Американские горки. На виражах эмиграции - [3]
Будучи школьником, я не понимал предметно разговоры на тему, что евреев во многие вузы СССР не принимают. Само еврейство моё, в силу образа жизни нашей семьи, представлялось какой-то абстракцией, чем-то, не имеющим отношения к реальной жизни. Действительно, никакой национальной культурной среды, как в местечках, вокруг не было. Москва, она и есть Москва, кто там разбирается в национальностях? Но мне пришлось столкнуться с «национальным вопросом», и очень предметно. Мой опыт сдачи вступительных экзаменов в Московский инженерно-физический институт (МИФИ) оказался настолько омерзительным и сокрушающим основы моего тогдашнего мировоззрения, что я три дня провалялся в депрессии на диване не в силах ничего делать. Пока мой брат не поднял меня и не отвел в Московский электротехнический институт связи (МЭИС, в настоящее время – МТУСИ), потому что «туда берут». Выбор вузов, куда «берут», оказался очень ограниченным. А институт связи находился в 10 минутах от дома, и там не требовалось черчение. Это всё и решило.

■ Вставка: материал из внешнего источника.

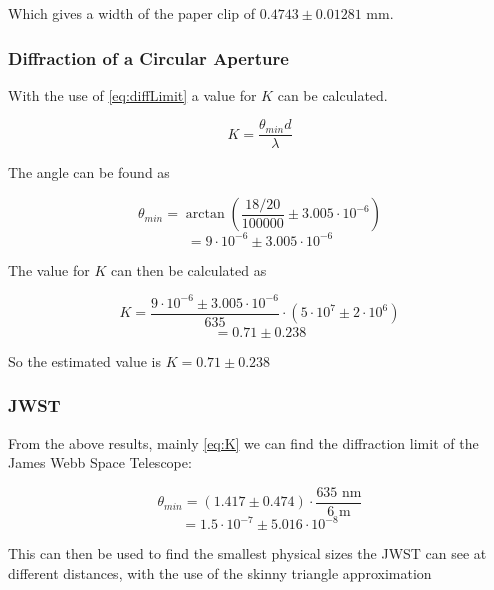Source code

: \documentclass{emulateapj}
\begin{document}
Which gives a width of the paper clip of $0.4743 \pm 0.01281 \text{ mm}$.

\subsubsection{Diffraction of a Circular Aperture}

With the use of \eqref{eq:diffLimit} a value for $K$ can be calculated.

\begin{equation}
K = \frac{\theta_{min} d}{\lambda}
\end{equation}

The angle can be found as

\begin{equation}
\theta_{min} = \arctan\left(\frac{18/20}{100000} \pm 3.005\cdot 10^{-6} \right)
\end{equation}
\begin{equation}
= 9\cdot 10^{-6} \pm 3.005\cdot 10^{-6}
\end{equation}

The value for $K$ can then be calculated as 

\begin{equation}
K = \frac{9\cdot 10^{-6} \pm 3.005\cdot 10^{-6}}{635}\cdot(5\cdot10^7 \pm 2\cdot10^6)
\end{equation}
\begin{equation}
= 0.71 \pm 0.238
\end{equation}\label{eq:K}

So the estimated value is $K = 0.71 \pm 0.238$

\subsubsection{JWST}
From the above results, mainly \eqref{eq:K} we can find the diffraction limit of the James Webb Space Telescope:

\begin{equation}
\theta_{min} = (1.417 \pm 0.474) \cdot \frac{635 \text{ nm}}{6 \text{ m}}
\end{equation}
\begin{equation}
= 1.5\cdot 10^{-7} \pm 5.016\cdot 10^{-8}
\end{equation}\label{JWSTDiffLimit}

This can then be used to find the smallest physical sizes the JWST can see at different distances, with the use of the skinny triangle approximation
\end{document}
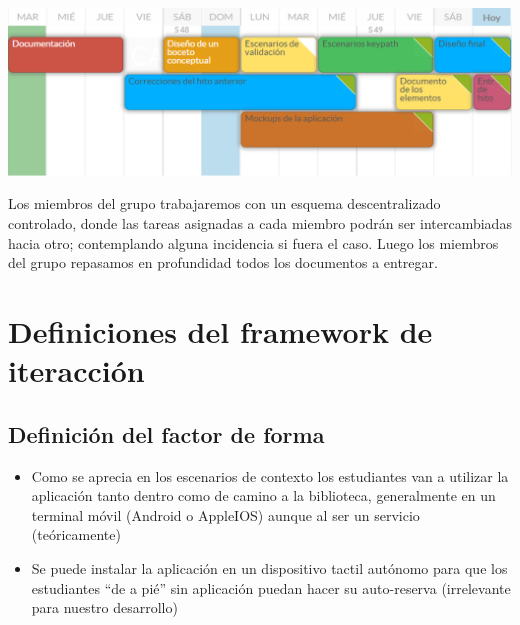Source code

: \documentclass[12pt]{article}
\begin{document}
\begin{itemize}
\begin{center}
	\includegraphics[width=1\textwidth]{planificacionHito3.png}
\end{center}
\phantom{10}

Los miembros del grupo trabajaremos con un esquema descentralizado controlado, donde las tareas asignadas a cada miembro podrán ser intercambiadas hacia otro; contemplando alguna incidencia si fuera el caso. Luego los miembros del grupo repasamos en profundidad todos los documentos a entregar.

\end{itemize}
\newpage


\section{Definiciones del  framework  de iteracción}

\subsection{Definición del factor de forma}
\begin{itemize}

\item Como se aprecia en los escenarios de contexto los estudiantes van a utilizar la aplicación tanto dentro como de camino a la biblioteca, generalmente en un terminal móvil (Android o AppleIOS) aunque al ser un servicio (teóricamente)

\item Se puede instalar la aplicación en un dispositivo tactil autónomo para que los estudiantes “de a pié” sin aplicación puedan hacer su auto-reserva (irrelevante para nuestro desarrollo)

\end{itemize}
\end{document}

Вторым «подрывным» событием оказалось распределение. Меня, со всеми моими «пятёрками», не принимали никуда на работу. То есть сначала мне радостно трясли руку, но потом, когда в анкете следом за «Портнов Михаил Петрович» вылезала пресловутая «пятая графа» (графа «национальность» в документах и анкетах), выяснялось, что я не нужен. Бытовала в те годы шутка: «Объявление: меняю пятый пункт на две судимости». Дело было в 1978 году. Тогда мы с супругой впервые задумались, что надо уезжать. Моя жена Светлана очень активно агитировала меня за эмиграцию.
Мы женились очень молодыми, можно сказать, юными. 19 лет жениху и 18 лет невесте. Большая любовь сохранилась между нами и сейчас, спустя 39 лет. Так что, когда я писал, что «все девушки казались мне на одно лицо», я, похоже, немного лукавил. В группе они поначалу показались мне неинтересными, не как представительницы противоположного пола, а в смысле «разговор поддержать».
В итоге меня таки взяли в ЦКБ – Центральное конструкторское бюро Министерства связи СССР – разработчиком цифровых устройств для передачи данных. Из двадцати пяти сотрудников нашего отдела двадцать два оказались чистокровными евреями, двое – евреями наполовину. Веселились сотрудники целый день – анекдоты, приколы, шутки не утихали. Работалось тоже с огоньком, с интересом, но перспективы роста отсутствовали, а перейти куда-либо я не мог: очень сложно найти хорошую работу с неправильным «пятым пунктом» в паспорте. К этому времени я еще зачем-то заочно окончил в Твери математический факультет университета. Наверное, для того, чтобы окончательно зарезать юношескую мечту о математике. Диплом я получил, любовь прошла, осталась только привязанность. Там же я получил педагогическое образование, которое мне тогда казалось нонсенсом. В те годы повсеместно в областных центрах создавались университеты на базе педагогических институтов, которых имелось в изобилии. Так и возник университет в Твери, в дипломе которого у меня в графе «специальность» написаны два слова: «Математик. Преподаватель».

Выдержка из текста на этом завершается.